Work item = Print the lines that start the entries and continue through the one holding "specified value. |", please, exactly and with the pictures omitted.

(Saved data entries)
- - -

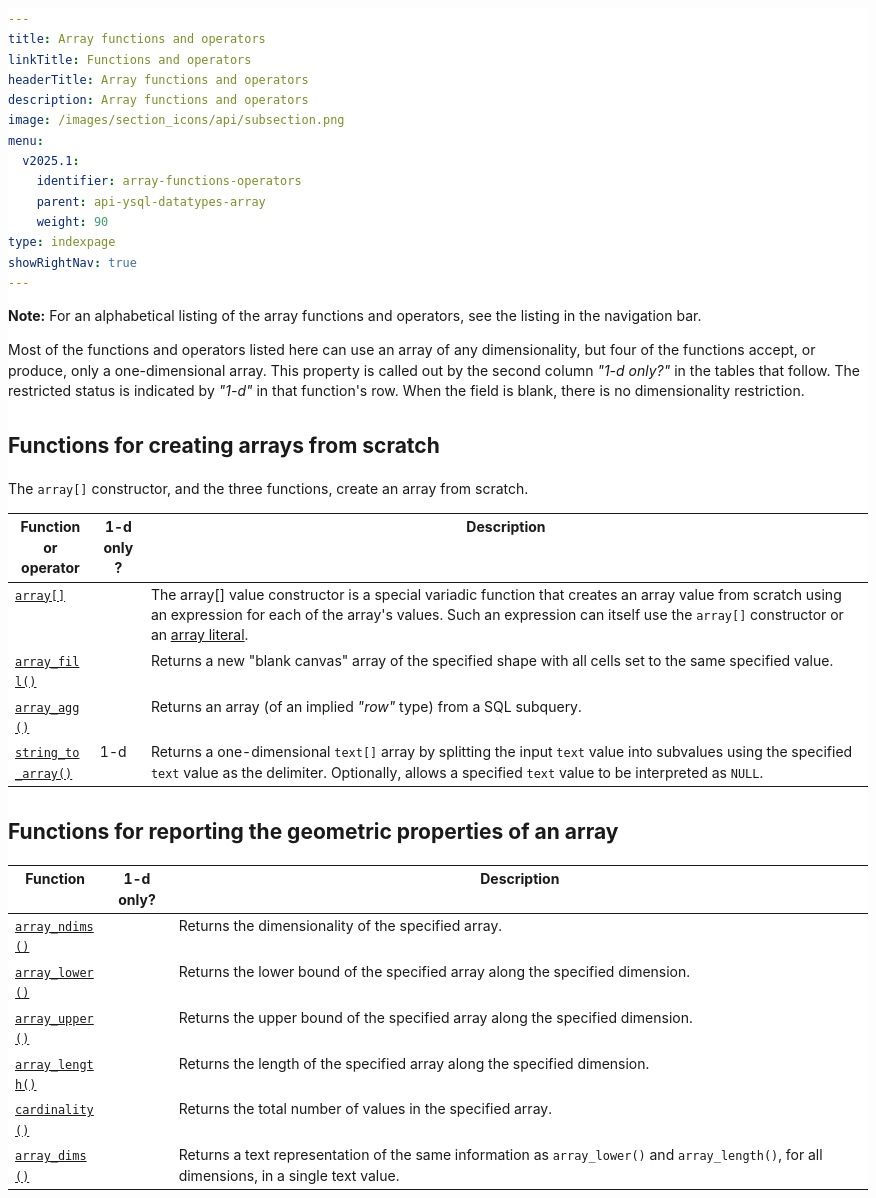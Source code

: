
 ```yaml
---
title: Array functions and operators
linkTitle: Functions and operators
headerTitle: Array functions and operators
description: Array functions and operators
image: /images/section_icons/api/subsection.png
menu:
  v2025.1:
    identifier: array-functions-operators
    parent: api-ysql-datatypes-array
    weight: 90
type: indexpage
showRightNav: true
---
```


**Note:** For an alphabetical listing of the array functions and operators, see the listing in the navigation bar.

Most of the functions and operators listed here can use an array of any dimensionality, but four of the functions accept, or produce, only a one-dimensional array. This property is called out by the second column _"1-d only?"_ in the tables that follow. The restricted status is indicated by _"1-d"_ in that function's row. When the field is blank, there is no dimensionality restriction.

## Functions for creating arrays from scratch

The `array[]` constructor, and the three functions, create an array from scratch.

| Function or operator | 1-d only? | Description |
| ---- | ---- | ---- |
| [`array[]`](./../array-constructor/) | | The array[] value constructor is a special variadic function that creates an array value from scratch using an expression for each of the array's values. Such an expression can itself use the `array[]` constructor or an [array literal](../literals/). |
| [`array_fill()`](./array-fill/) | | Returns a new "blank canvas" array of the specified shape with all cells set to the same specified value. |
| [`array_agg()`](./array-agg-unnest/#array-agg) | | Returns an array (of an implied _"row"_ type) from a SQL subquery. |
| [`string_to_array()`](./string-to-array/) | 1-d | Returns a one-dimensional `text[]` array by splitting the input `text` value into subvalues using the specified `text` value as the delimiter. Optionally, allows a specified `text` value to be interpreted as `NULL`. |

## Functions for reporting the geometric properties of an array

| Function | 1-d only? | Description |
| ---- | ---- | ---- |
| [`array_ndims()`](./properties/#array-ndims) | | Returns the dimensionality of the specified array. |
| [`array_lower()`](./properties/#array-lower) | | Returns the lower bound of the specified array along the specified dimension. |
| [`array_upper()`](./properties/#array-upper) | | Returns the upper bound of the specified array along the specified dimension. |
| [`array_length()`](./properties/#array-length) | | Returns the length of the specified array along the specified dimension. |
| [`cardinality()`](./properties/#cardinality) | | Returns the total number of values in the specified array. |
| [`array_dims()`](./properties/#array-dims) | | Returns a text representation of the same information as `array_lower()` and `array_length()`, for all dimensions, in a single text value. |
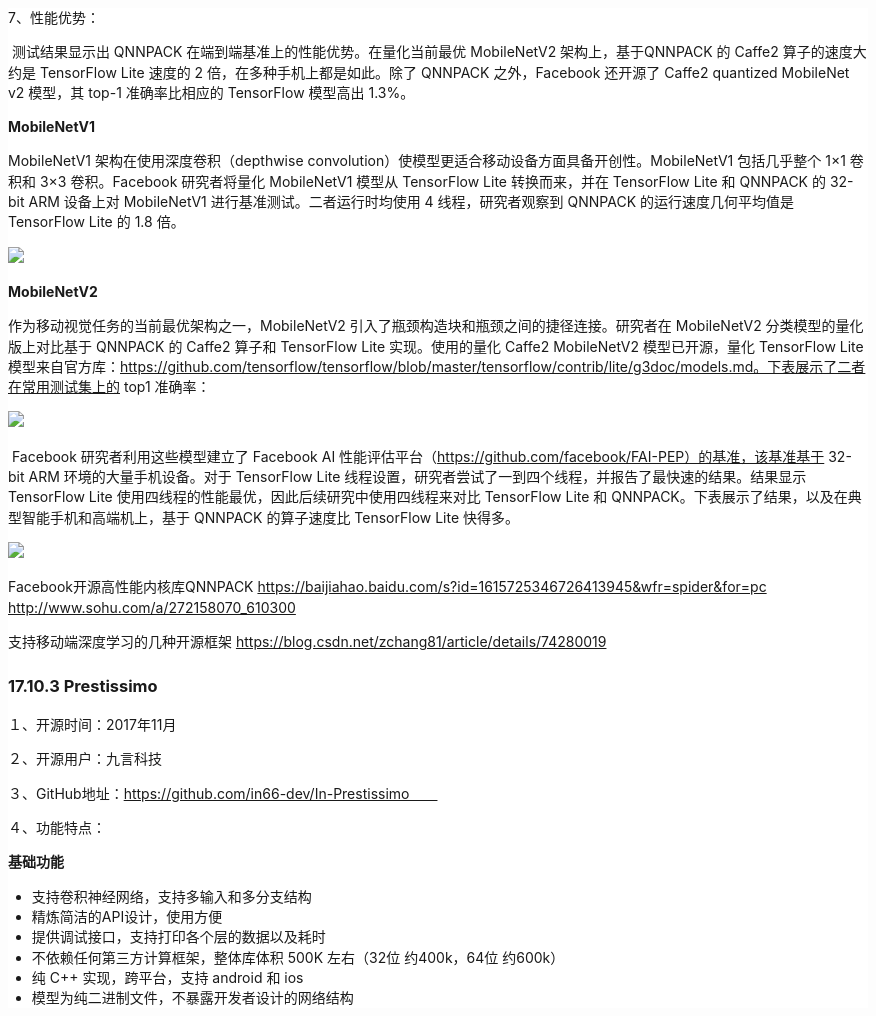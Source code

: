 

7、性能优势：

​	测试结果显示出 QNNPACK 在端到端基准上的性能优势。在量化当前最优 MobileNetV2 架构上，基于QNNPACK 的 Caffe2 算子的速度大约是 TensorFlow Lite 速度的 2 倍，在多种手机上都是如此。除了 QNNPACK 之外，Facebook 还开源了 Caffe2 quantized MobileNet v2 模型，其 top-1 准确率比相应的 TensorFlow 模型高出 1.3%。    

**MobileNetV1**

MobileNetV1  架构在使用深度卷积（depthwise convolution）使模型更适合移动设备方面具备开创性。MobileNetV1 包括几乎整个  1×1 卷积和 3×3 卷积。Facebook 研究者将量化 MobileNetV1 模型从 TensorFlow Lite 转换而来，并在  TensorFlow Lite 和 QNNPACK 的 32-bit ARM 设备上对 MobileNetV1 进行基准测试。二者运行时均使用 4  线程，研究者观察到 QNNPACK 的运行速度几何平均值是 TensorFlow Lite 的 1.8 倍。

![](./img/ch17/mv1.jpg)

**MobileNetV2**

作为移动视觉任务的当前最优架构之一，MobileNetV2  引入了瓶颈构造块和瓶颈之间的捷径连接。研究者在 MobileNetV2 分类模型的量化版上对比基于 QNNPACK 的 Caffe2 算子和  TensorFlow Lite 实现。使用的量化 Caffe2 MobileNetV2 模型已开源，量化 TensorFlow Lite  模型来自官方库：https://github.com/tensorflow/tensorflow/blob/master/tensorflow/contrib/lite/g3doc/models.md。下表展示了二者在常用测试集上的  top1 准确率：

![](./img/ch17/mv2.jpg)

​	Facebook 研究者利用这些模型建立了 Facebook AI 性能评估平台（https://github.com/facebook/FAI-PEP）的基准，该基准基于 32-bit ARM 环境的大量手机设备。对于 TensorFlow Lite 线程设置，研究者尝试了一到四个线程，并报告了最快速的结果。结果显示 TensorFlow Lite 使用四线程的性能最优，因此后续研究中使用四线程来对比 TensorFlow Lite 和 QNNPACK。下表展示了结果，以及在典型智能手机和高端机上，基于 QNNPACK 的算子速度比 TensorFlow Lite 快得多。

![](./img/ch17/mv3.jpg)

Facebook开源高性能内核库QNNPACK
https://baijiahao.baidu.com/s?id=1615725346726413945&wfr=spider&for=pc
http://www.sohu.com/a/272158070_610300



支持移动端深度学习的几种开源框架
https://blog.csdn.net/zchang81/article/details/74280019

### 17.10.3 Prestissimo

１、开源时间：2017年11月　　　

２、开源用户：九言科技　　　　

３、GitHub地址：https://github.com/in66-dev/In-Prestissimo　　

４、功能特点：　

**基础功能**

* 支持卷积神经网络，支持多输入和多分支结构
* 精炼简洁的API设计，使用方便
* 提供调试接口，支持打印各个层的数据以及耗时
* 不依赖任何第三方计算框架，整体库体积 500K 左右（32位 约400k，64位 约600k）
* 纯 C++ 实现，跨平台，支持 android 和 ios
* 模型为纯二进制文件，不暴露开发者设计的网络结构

- - -

Finished task =
Source code

:
 ```yaml
---
title: Array functions and operators
linkTitle: Functions and operators
headerTitle: Array functions and operators
description: Array functions and operators
image: /images/section_icons/api/subsection.png
menu:
  v2025.1:
    identifier: array-functions-operators
    parent: api-ysql-datatypes-array
    weight: 90
type: indexpage
showRightNav: true
---
```


**Note:** For an alphabetical listing of the array functions and operators, see the listing in the navigation bar.

Most of the functions and operators listed here can use an array of any dimensionality, but four of the functions accept, or produce, only a one-dimensional array. This property is called out by the second column _"1-d only?"_ in the tables that follow. The restricted status is indicated by _"1-d"_ in that function's row. When the field is blank, there is no dimensionality restriction.

## Functions for creating arrays from scratch

The `array[]` constructor, and the three functions, create an array from scratch.

| Function or operator | 1-d only? | Description |
| ---- | ---- | ---- |
| [`array[]`](./../array-constructor/) | | The array[] value constructor is a special variadic function that creates an array value from scratch using an expression for each of the array's values. Such an expression can itself use the `array[]` constructor or an [array literal](../literals/). |
| [`array_fill()`](./array-fill/) | | Returns a new "blank canvas" array of the specified shape with all cells set to the same specified value. |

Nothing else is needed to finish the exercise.